It’s difficult not to fall in love with Cambodia. We spent our days exploring atmospheric, jungle-encased temples, making friends with warm and welcoming locals, searching for elusive dolphins and sampling delicious and fragrant food. My favourite town was Kratie on the banks of the Mekong, with it’s gorgeous French-era architecture and home to the Irrawaddy dolphin. These fellows don’t leap about like their bottle nosed and spinning cousins. As we silently bob about in our boat, their backs gracefully arch out of the water and every now and then you get a peek at their serene round headed faces. We watched the blissful sunset whilst eating chek chien, crispy deep fried nuggets of banana and yam fried in a coconut and sesame batter.
Sharing stories with my bus seat companion en route to Phnom Penh was a delight, although I kindly declined his offer of some deep fried cockroaches. It can be hard for us to understand why people will eat such things, but when hunger dominated people’s every waking moment during the famines, everything becomes edible, and some remain as delicacies. Travelling overland also opens your eyes to the extent of unexploded ordinance and resulting limb loss, and just how dangerous it is to wander off the beaten path.
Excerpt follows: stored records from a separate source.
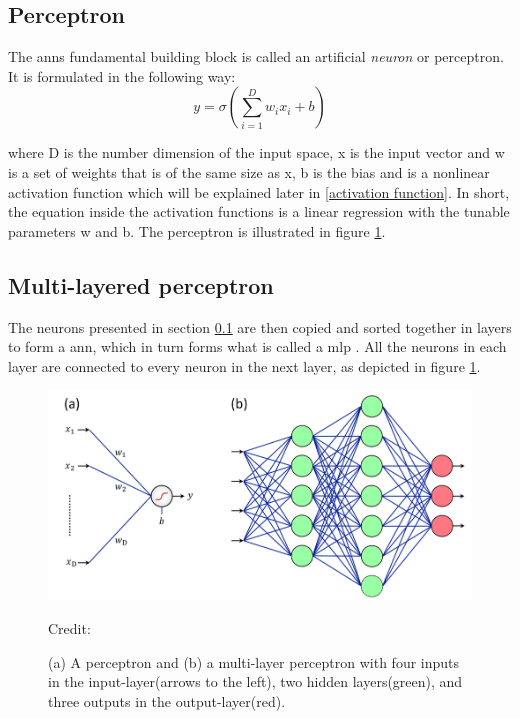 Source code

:     \subsection{Perceptron} \label{perceptron}
        The \gls{ann}s fundamental building block is called an artificial \textit{neuron} or perceptron. It is formulated in the following way\cite{razavi2021deep_exp_per}:
            \begin{equation} \label{eq_perceptron}
                y = \sigma(\sum_{i=1}^{D}w_ix_i + b)
            \end{equation}
            
        where D is the number dimension of the input space, x is the input vector and w is a set of weights that is of the same size as x, b is the bias and {\textsigma} is a nonlinear activation function which will be explained later in \ref{activation function}. In short, the equation inside the activation functions is a linear regression with the tunable parameters w and b. The perceptron is illustrated in figure \ref{Perceptron / MLP}.
    
    \subsection{Multi-layered perceptron} \label{MLP}
        The neurons presented in section \ref{perceptron} are then copied and sorted together in layers to form a \gls{ann}, which in turn forms what is called a \gls{mlp} \cite{razavi2021deep_exp_per}. All the neurons in each layer are connected to every neuron in the next layer, as depicted in figure \ref{Perceptron / MLP}.
        
            \begin{figure}[H]
                \centering
                \includegraphics[scale=0.5]{figures/perceptron.png}
                \caption[The perceptron and multi-layer perceptron]{(a) A perceptron and (b) a multi-layer perceptron with four inputs in the input-layer(arrows to the left), two hidden layers(green), and three outputs in the output-layer(red).}
              	\medskip 
                \hspace*{15pt}\hbox{\scriptsize Credit: \citeauthor{razavi2021deep_exp_DL}\cite{razavi2021deep_exp_DL}}
                \label{Perceptron / MLP}
            \end{figure}
        
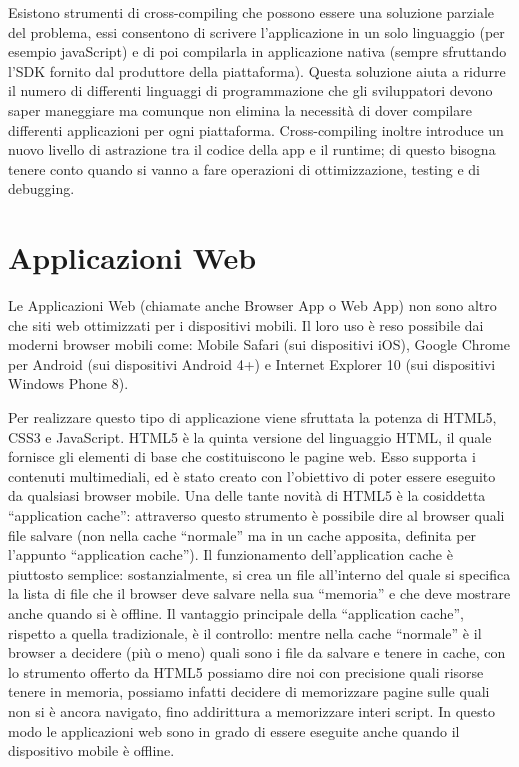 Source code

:         Esistono strumenti di cross-compiling che possono essere una soluzione
        parziale del problema, essi consentono di scrivere l'applicazione in un solo
        linguaggio (per esempio javaScript) e di poi compilarla in applicazione
        nativa (sempre sfruttando l'SDK fornito dal produttore della
        piattaforma). Questa soluzione aiuta a ridurre il numero di differenti
        linguaggi di programmazione che gli sviluppatori devono saper maneggiare
        ma comunque non elimina la necessità di dover compilare differenti
        applicazioni per ogni piattaforma. Cross-compiling inoltre introduce un
        nuovo livello di astrazione tra il codice della app e il runtime; di
        questo bisogna tenere conto quando si vanno a fare operazioni di
        ottimizzazione, testing e di debugging.

    \section{Applicazioni Web}
    \label{sec:webapp}
        Le Applicazioni Web (chiamate anche Browser App o Web App) non sono
        altro che siti web ottimizzati per i dispositivi mobili. Il loro uso è
        reso possibile dai moderni browser mobili come: Mobile Safari (sui
        dispositivi iOS), Google Chrome per Android (sui dispositivi Android 4+)
        e Internet Explorer 10 (sui dispositivi Windows Phone 8).

        Per realizzare questo tipo di applicazione viene sfruttata la potenza di
        HTML5, CSS3 e JavaScript. HTML5 è la quinta versione del linguaggio
        HTML, il quale fornisce gli elementi di base che costituiscono le pagine
        web. Esso supporta i contenuti multimediali, ed è stato creato con
        l'obiettivo di poter essere eseguito da qualsiasi browser
        mobile\citep{White:Native-vs-Html}. Una delle tante novità di HTML5 è la
        cosiddetta ``application cache'': attraverso questo strumento è
        possibile dire al browser quali file salvare (non nella cache
        ``normale'' ma in un cache apposita, definita per l'appunto
        ``application cache''). Il funzionamento dell'application cache è
        piuttosto semplice: sostanzialmente, si crea un file all'interno del
        quale si specifica la lista di file che il browser deve salvare nella
        sua ``memoria'' e che deve mostrare anche quando si è offline. Il
        vantaggio principale della ``application cache'', rispetto a quella
        tradizionale, è il controllo: mentre nella cache ``normale'' è il
        browser a decidere (più o meno) quali sono i file da salvare e tenere in
        cache, con lo strumento offerto da HTML5 possiamo dire noi con
        precisione quali risorse tenere in memoria, possiamo infatti decidere di
        memorizzare pagine sulle quali non si è ancora navigato, fino
        addirittura a memorizzare interi script. In questo modo le applicazioni
        web sono in grado di essere eseguite anche quando il dispositivo mobile
        è offline.

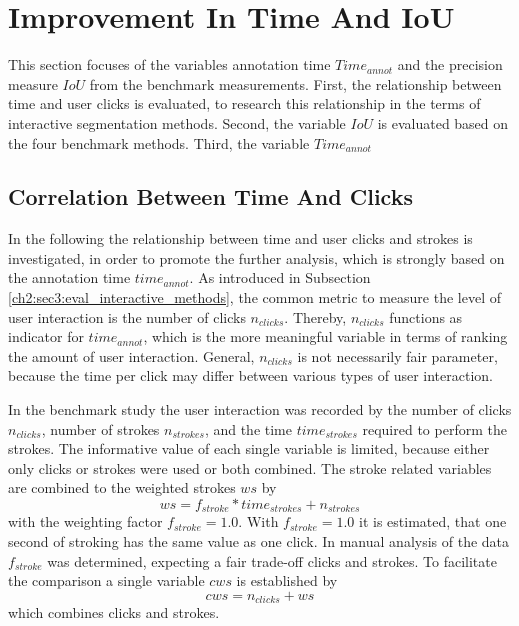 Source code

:
\section{Improvement In Time And IoU}\label{ord:ch5:sec1}

This section focuses of the variables annotation time $Time_{annot}$ and the precision measure $IoU$ from the benchmark measurements.
First, the relationship between time and user clicks is evaluated, to research this relationship in the terms of interactive segmentation methods.
Second, the variable $IoU$ is evaluated based on the four benchmark methods.
Third, the variable $Time_{annot}$ 


\subsection{Correlation Between Time And Clicks}\label{ord:ch5:sec1:subsec1}

In the following the relationship between time and user clicks and strokes is investigated, in order to promote the further analysis, which is strongly based on the annotation time $time_{annot}$. 
As introduced in Subsection \ref{ch2:sec3:eval_interactive_methods}, the common metric to measure the level of user interaction is the number of clicks $n_{clicks}$.
Thereby, $n_{clicks}$ functions as indicator for $time_{annot}$, which is the more meaningful variable in terms of ranking the amount of user interaction.
General, $n_{clicks}$ is not necessarily fair parameter, because the time per click may differ between various types of user interaction.

In the benchmark study the user interaction was recorded by the number of clicks $n_{clicks}$, number of strokes $n_{strokes}$, and the time $time_{strokes}$ required to perform the strokes.
The informative value of each single variable is limited, because either only clicks or strokes were used or both combined.
The stroke related variables are combined to the weighted strokes $ws$ by
\begin{equation} \label{equ:ws}
	ws = f_{stroke} * time_{strokes} + n_{strokes} 
\end{equation}
with the weighting factor $f_{stroke}=1.0$.
With $f_{stroke}=1.0$ it is estimated, that one second of stroking has the same value as one click.
In manual analysis of the data $f_{stroke}$ was determined, expecting a fair trade-off clicks and strokes.
To facilitate the comparison a single variable $cws$ is established by 
\begin{equation}
	cws = n_{clicks} + ws
\end{equation}
which combines clicks and strokes.

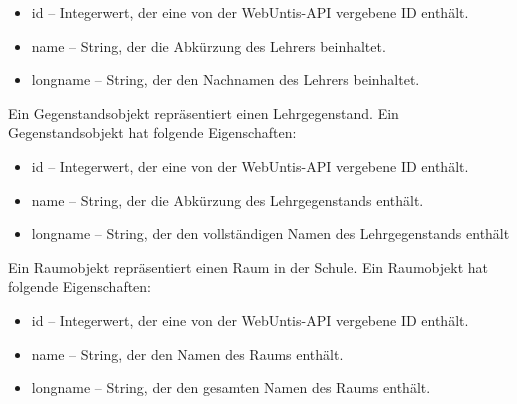 \begin{itemize}
    \item id -- Integerwert, der eine von der WebUntis-API vergebene ID enthält.
    \item name -- String, der die Abkürzung des Lehrers beinhaltet.
    \item longname -- String, der den Nachnamen des Lehrers beinhaltet. 
\end{itemize}


Ein Gegenstandsobjekt repräsentiert einen Lehrgegenstand. Ein Gegenstandsobjekt hat folgende Eigenschaften: 

\begin{itemize}
    \item id -- Integerwert, der eine von der WebUntis-API vergebene ID enthält. 
    \item name -- String, der die Abkürzung des Lehrgegenstands enthält.
    \item longname -- String, der den vollständigen Namen des Lehrgegenstands enthält
\end{itemize}


Ein Raumobjekt repräsentiert einen Raum in der Schule. Ein Raumobjekt hat folgende Eigenschaften: 

\begin{itemize}
    \item id -- Integerwert, der eine von der WebUntis-API vergebene ID enthält.
    \item name -- String, der den Namen des Raums enthält.
    \item longname -- String, der den gesamten Namen des Raums enthält. 
\end{itemize} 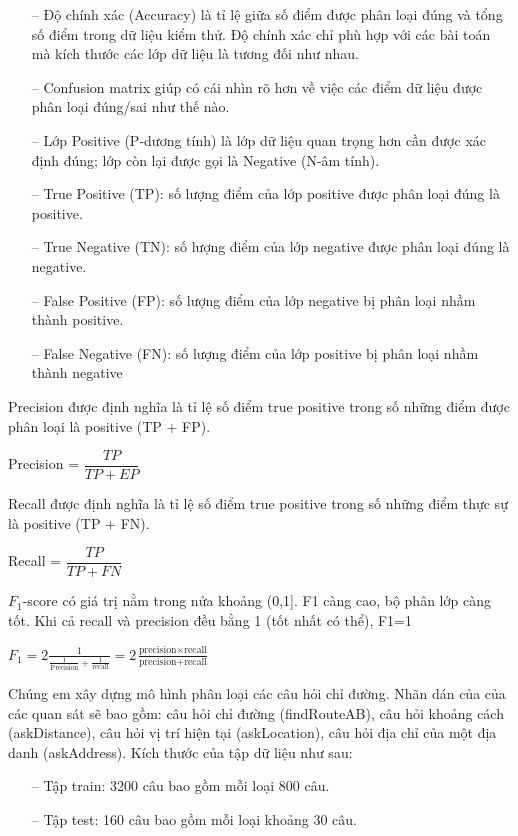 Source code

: \begin{itemize}
    \item[--] Độ chính xác (Accuracy) là tỉ lệ giữa số điểm được phân loại đúng và tổng số điểm trong dữ liệu kiểm thử. Độ chính xác chỉ phù hợp với các bài toán mà kích thước các lớp dữ liệu là tương đối như nhau.
    \item[--] Confusion matrix giúp có cái nhìn rõ hơn về việc các điểm dữ liệu được phân loại đúng/sai như thế nào.
    \item[--] Lớp Positive (P-dương tính) là lớp dữ liệu quan trọng hơn cần được xác định đúng; lớp còn lại được gọi là Negative (N-âm tính).
    \item[--] True Positive (TP): số lượng điểm của lớp positive được phân loại đúng là positive.
    \item[--] True Negative (TN): số lượng điểm của lớp negative được phân loại đúng là negative.
    \item[--] False Positive (FP): số lượng điểm của lớp negative bị phân loại nhầm thành positive.
    \item[--] False Negative (FN): số lượng điểm của lớp positive bị phân loại nhầm thành negative
\end{itemize}

Precision được định nghĩa là tỉ lệ số điểm true positive trong số những điểm được phân loại là positive (TP + FP).
\begin{center}
    Precision = $\dfrac{TP}{TP+EP}$
\end{center}

Recall được định nghĩa là tỉ lệ số điểm true positive trong số những điểm thực sự là positive (TP + FN).
\begin{center}
    Recall = $\dfrac{TP}{TP+FN}$
\end{center}

$F_{1}$-score có giá trị nằm trong nửa khoảng (0,1]. F1 càng cao, bộ phân lớp càng tốt. Khi cả recall và precision đều bằng 1 (tốt nhất có thể), F1=1
\begin{center}
    $F_{1}=2\frac{1}{\frac{1}{\text{Precision}} + \frac{1}{\text{recall}}}= 2\frac{\text{precision} \times \text{recall}}{\text{precision} + \text{recall}}$
\end{center}

Chúng em xây dựng mô hình phân loại các câu hỏi chỉ đường. Nhãn dán của của các quan sát sẽ bao gồm: câu hỏi chỉ đường (findRouteAB), câu hỏi khoảng cách (askDistance), câu hỏi vị trí hiện tại (askLocation), câu hỏi địa chỉ của một địa danh (askAddress). Kích thước của tập dữ liệu như sau:
\begin{itemize}
    \item[--] Tập train: 3200 câu bao gồm mỗi loại 800 câu.
    \item[--] Tập test: 160 câu bao gồm mỗi loại khoảng 30 câu.
\end{itemize}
We ate like kings and queens in Phnom Penh, and it’s a city I would happily spend months exploring and eating my way around. My favourite dishes include Khmer yellow curry, rich with turmeric root and fragrant lemongrass, and flavourful summer rolls stuffed with crunchy vegetables and fresh basil, mint and coriander. The French influences are still apparent, and local and European restaurants are widespread. Apparently, the use of cannabis as a culinary herb was common, until the US government refused to offer any post-war aid unless they made cannabis illegal. Though magic pizzas can still be found on the odd menu.
Fancy trying your hand at some Cambodian food at home, check out my Cambodian inspired recipes here.
 We read an array of illuminating (and heart wrenching) books and biographies before and during our visit including ‘When Broken Glass Floats’, ‘Highways to War’, “Off the Rails in Phnom Penh’ (highly disturbing) and ‘Year Zero’.